=== Work instruction ===
Your copy of the listing should match it exactly, only without pictures.

=== Material supplied ===
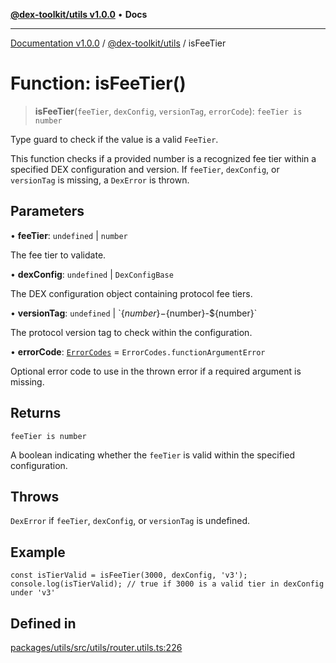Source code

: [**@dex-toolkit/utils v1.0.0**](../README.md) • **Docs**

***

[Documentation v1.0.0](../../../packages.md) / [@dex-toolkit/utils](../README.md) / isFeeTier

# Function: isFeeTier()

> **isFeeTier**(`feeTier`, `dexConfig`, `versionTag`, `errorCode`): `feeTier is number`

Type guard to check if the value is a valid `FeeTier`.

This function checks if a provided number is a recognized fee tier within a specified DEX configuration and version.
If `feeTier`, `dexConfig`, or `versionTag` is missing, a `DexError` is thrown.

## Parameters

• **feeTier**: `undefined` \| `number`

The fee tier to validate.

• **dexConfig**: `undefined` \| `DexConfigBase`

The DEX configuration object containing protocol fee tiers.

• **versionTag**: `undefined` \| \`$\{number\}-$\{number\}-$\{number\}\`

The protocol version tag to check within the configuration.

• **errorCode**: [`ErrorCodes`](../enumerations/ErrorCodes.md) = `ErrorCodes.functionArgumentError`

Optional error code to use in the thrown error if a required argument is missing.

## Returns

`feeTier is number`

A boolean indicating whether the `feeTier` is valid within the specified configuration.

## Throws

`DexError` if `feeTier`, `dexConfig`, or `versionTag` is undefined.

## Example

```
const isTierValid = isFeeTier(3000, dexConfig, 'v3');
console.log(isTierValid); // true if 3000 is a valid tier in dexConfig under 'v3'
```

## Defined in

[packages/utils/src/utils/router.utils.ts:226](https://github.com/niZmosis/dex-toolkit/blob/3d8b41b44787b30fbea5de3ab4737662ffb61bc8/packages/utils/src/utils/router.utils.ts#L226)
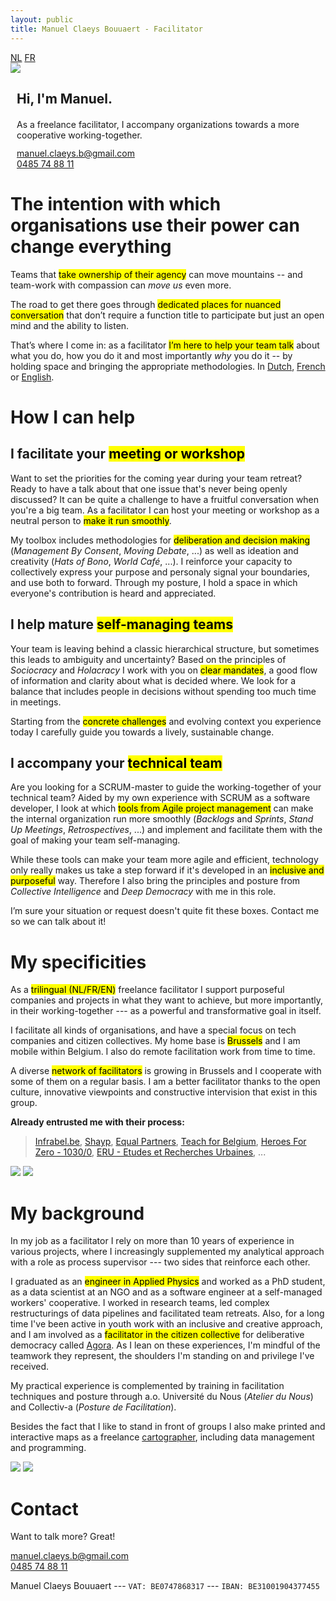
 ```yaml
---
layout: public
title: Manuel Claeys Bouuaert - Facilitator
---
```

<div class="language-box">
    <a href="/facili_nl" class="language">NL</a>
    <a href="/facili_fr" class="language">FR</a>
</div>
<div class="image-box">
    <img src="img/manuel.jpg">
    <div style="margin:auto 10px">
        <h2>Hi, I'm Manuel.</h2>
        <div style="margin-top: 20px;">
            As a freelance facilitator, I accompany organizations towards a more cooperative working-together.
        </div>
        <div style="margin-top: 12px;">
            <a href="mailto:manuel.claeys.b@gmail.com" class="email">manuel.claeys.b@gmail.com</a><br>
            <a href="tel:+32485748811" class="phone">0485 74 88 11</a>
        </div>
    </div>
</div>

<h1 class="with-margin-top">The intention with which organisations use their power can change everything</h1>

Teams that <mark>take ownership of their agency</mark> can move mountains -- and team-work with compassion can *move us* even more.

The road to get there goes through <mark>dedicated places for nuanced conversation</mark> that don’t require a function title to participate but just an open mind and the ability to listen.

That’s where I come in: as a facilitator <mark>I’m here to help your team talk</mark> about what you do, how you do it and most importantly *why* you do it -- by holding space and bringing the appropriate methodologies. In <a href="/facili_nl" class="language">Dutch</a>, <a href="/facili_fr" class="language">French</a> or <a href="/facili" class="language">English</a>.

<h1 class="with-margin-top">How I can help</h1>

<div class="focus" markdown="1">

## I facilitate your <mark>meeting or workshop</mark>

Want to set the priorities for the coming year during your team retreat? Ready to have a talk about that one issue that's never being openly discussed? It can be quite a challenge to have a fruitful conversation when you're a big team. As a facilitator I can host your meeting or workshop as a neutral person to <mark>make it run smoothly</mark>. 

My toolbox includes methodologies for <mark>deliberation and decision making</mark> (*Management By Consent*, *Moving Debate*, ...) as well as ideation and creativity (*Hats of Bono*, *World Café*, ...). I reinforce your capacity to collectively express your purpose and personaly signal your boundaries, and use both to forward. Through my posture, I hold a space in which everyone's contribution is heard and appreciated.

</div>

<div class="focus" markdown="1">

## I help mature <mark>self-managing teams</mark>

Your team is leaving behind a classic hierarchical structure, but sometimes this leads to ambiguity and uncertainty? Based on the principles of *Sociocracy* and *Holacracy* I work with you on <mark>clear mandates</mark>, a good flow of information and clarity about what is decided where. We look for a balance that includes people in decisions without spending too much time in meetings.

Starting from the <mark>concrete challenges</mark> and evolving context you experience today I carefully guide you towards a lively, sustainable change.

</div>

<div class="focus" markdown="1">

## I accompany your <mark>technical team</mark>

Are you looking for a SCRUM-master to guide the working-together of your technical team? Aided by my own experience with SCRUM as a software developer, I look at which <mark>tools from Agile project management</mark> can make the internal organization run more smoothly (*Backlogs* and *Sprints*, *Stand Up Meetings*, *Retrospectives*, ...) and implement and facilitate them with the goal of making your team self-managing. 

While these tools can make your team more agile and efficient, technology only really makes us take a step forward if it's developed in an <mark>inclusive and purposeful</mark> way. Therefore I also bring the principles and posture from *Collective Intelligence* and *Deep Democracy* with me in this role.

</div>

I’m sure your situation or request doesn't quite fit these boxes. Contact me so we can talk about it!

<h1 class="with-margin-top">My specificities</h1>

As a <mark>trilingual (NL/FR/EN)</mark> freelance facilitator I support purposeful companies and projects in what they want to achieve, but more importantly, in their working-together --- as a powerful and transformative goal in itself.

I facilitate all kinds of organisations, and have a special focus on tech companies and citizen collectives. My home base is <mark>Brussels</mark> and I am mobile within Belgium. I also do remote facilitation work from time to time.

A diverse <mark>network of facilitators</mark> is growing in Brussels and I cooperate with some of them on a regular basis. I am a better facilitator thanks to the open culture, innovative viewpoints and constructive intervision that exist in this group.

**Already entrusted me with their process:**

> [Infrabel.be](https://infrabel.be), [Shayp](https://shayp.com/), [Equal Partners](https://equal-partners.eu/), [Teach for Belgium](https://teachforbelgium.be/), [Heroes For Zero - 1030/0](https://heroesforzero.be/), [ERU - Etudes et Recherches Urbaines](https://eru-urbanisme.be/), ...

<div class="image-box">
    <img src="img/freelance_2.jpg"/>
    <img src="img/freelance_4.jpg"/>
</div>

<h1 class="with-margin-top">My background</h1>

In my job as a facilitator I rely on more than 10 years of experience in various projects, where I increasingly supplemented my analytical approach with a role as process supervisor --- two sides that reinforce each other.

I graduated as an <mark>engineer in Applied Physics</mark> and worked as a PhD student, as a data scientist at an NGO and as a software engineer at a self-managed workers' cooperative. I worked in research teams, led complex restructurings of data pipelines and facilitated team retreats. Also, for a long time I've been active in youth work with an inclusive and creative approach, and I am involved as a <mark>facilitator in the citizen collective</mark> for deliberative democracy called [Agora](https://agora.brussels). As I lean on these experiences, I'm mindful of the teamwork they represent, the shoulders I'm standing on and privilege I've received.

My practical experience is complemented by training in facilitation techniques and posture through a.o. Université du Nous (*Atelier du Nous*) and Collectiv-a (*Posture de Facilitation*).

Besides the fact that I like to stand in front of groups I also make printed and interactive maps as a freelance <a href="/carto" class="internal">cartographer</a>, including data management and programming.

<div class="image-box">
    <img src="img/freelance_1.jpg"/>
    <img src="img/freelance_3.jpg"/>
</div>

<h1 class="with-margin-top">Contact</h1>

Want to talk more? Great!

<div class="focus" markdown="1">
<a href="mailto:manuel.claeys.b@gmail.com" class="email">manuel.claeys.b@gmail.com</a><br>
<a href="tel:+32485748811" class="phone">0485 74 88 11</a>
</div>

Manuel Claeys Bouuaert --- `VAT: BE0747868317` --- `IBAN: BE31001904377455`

=== Solution to this problem ===
Source code

: [**@dex-toolkit/utils v1.0.0**](../README.md) • **Docs**

***

[Documentation v1.0.0](../../../packages.md) / [@dex-toolkit/utils](../README.md) / isFeeTier

# Function: isFeeTier()

> **isFeeTier**(`feeTier`, `dexConfig`, `versionTag`, `errorCode`): `feeTier is number`

Type guard to check if the value is a valid `FeeTier`.

This function checks if a provided number is a recognized fee tier within a specified DEX configuration and version.
If `feeTier`, `dexConfig`, or `versionTag` is missing, a `DexError` is thrown.

## Parameters

• **feeTier**: `undefined` \| `number`

The fee tier to validate.

• **dexConfig**: `undefined` \| `DexConfigBase`

The DEX configuration object containing protocol fee tiers.

• **versionTag**: `undefined` \| \`$\{number\}-$\{number\}-$\{number\}\`

The protocol version tag to check within the configuration.

• **errorCode**: [`ErrorCodes`](../enumerations/ErrorCodes.md) = `ErrorCodes.functionArgumentError`

Optional error code to use in the thrown error if a required argument is missing.

## Returns

`feeTier is number`

A boolean indicating whether the `feeTier` is valid within the specified configuration.

## Throws

`DexError` if `feeTier`, `dexConfig`, or `versionTag` is undefined.

## Example

```
const isTierValid = isFeeTier(3000, dexConfig, 'v3');
console.log(isTierValid); // true if 3000 is a valid tier in dexConfig under 'v3'
```

## Defined in

[packages/utils/src/utils/router.utils.ts:226](https://github.com/niZmosis/dex-toolkit/blob/3d8b41b44787b30fbea5de3ab4737662ffb61bc8/packages/utils/src/utils/router.utils.ts#L226)
 ```yaml
---
layout: public
title: Manuel Claeys Bouuaert - Facilitator
---
```

<div class="language-box">
    <a href="/facili_nl" class="language">NL</a>
    <a href="/facili_fr" class="language">FR</a>
</div>
<div class="image-box">
    <img src="img/manuel.jpg">
    <div style="margin:auto 10px">
        <h2>Hi, I'm Manuel.</h2>
        <div style="margin-top: 20px;">
            As a freelance facilitator, I accompany organizations towards a more cooperative working-together.
        </div>
        <div style="margin-top: 12px;">
            <a href="mailto:manuel.claeys.b@gmail.com" class="email">manuel.claeys.b@gmail.com</a><br>
            <a href="tel:+32485748811" class="phone">0485 74 88 11</a>
        </div>
    </div>
</div>

<h1 class="with-margin-top">The intention with which organisations use their power can change everything</h1>

Teams that <mark>take ownership of their agency</mark> can move mountains -- and team-work with compassion can *move us* even more.

The road to get there goes through <mark>dedicated places for nuanced conversation</mark> that don’t require a function title to participate but just an open mind and the ability to listen.

That’s where I come in: as a facilitator <mark>I’m here to help your team talk</mark> about what you do, how you do it and most importantly *why* you do it -- by holding space and bringing the appropriate methodologies. In <a href="/facili_nl" class="language">Dutch</a>, <a href="/facili_fr" class="language">French</a> or <a href="/facili" class="language">English</a>.

<h1 class="with-margin-top">How I can help</h1>

<div class="focus" markdown="1">

## I facilitate your <mark>meeting or workshop</mark>

Want to set the priorities for the coming year during your team retreat? Ready to have a talk about that one issue that's never being openly discussed? It can be quite a challenge to have a fruitful conversation when you're a big team. As a facilitator I can host your meeting or workshop as a neutral person to <mark>make it run smoothly</mark>. 

My toolbox includes methodologies for <mark>deliberation and decision making</mark> (*Management By Consent*, *Moving Debate*, ...) as well as ideation and creativity (*Hats of Bono*, *World Café*, ...). I reinforce your capacity to collectively express your purpose and personaly signal your boundaries, and use both to forward. Through my posture, I hold a space in which everyone's contribution is heard and appreciated.

</div>

<div class="focus" markdown="1">

## I help mature <mark>self-managing teams</mark>

Your team is leaving behind a classic hierarchical structure, but sometimes this leads to ambiguity and uncertainty? Based on the principles of *Sociocracy* and *Holacracy* I work with you on <mark>clear mandates</mark>, a good flow of information and clarity about what is decided where. We look for a balance that includes people in decisions without spending too much time in meetings.

Starting from the <mark>concrete challenges</mark> and evolving context you experience today I carefully guide you towards a lively, sustainable change.

</div>

<div class="focus" markdown="1">

## I accompany your <mark>technical team</mark>

Are you looking for a SCRUM-master to guide the working-together of your technical team? Aided by my own experience with SCRUM as a software developer, I look at which <mark>tools from Agile project management</mark> can make the internal organization run more smoothly (*Backlogs* and *Sprints*, *Stand Up Meetings*, *Retrospectives*, ...) and implement and facilitate them with the goal of making your team self-managing. 

While these tools can make your team more agile and efficient, technology only really makes us take a step forward if it's developed in an <mark>inclusive and purposeful</mark> way. Therefore I also bring the principles and posture from *Collective Intelligence* and *Deep Democracy* with me in this role.

</div>

I’m sure your situation or request doesn't quite fit these boxes. Contact me so we can talk about it!

<h1 class="with-margin-top">My specificities</h1>

As a <mark>trilingual (NL/FR/EN)</mark> freelance facilitator I support purposeful companies and projects in what they want to achieve, but more importantly, in their working-together --- as a powerful and transformative goal in itself.

I facilitate all kinds of organisations, and have a special focus on tech companies and citizen collectives. My home base is <mark>Brussels</mark> and I am mobile within Belgium. I also do remote facilitation work from time to time.

A diverse <mark>network of facilitators</mark> is growing in Brussels and I cooperate with some of them on a regular basis. I am a better facilitator thanks to the open culture, innovative viewpoints and constructive intervision that exist in this group.

**Already entrusted me with their process:**

> [Infrabel.be](https://infrabel.be), [Shayp](https://shayp.com/), [Equal Partners](https://equal-partners.eu/), [Teach for Belgium](https://teachforbelgium.be/), [Heroes For Zero - 1030/0](https://heroesforzero.be/), [ERU - Etudes et Recherches Urbaines](https://eru-urbanisme.be/), ...

<div class="image-box">
    <img src="img/freelance_2.jpg"/>
    <img src="img/freelance_4.jpg"/>
</div>

<h1 class="with-margin-top">My background</h1>

In my job as a facilitator I rely on more than 10 years of experience in various projects, where I increasingly supplemented my analytical approach with a role as process supervisor --- two sides that reinforce each other.

I graduated as an <mark>engineer in Applied Physics</mark> and worked as a PhD student, as a data scientist at an NGO and as a software engineer at a self-managed workers' cooperative. I worked in research teams, led complex restructurings of data pipelines and facilitated team retreats. Also, for a long time I've been active in youth work with an inclusive and creative approach, and I am involved as a <mark>facilitator in the citizen collective</mark> for deliberative democracy called [Agora](https://agora.brussels). As I lean on these experiences, I'm mindful of the teamwork they represent, the shoulders I'm standing on and privilege I've received.

My practical experience is complemented by training in facilitation techniques and posture through a.o. Université du Nous (*Atelier du Nous*) and Collectiv-a (*Posture de Facilitation*).

Besides the fact that I like to stand in front of groups I also make printed and interactive maps as a freelance <a href="/carto" class="internal">cartographer</a>, including data management and programming.

<div class="image-box">
    <img src="img/freelance_1.jpg"/>
    <img src="img/freelance_3.jpg"/>
</div>

<h1 class="with-margin-top">Contact</h1>

Want to talk more? Great!

<div class="focus" markdown="1">
<a href="mailto:manuel.claeys.b@gmail.com" class="email">manuel.claeys.b@gmail.com</a><br>
<a href="tel:+32485748811" class="phone">0485 74 88 11</a>
</div>

Manuel Claeys Bouuaert --- `VAT: BE0747868317` --- `IBAN: BE31001904377455`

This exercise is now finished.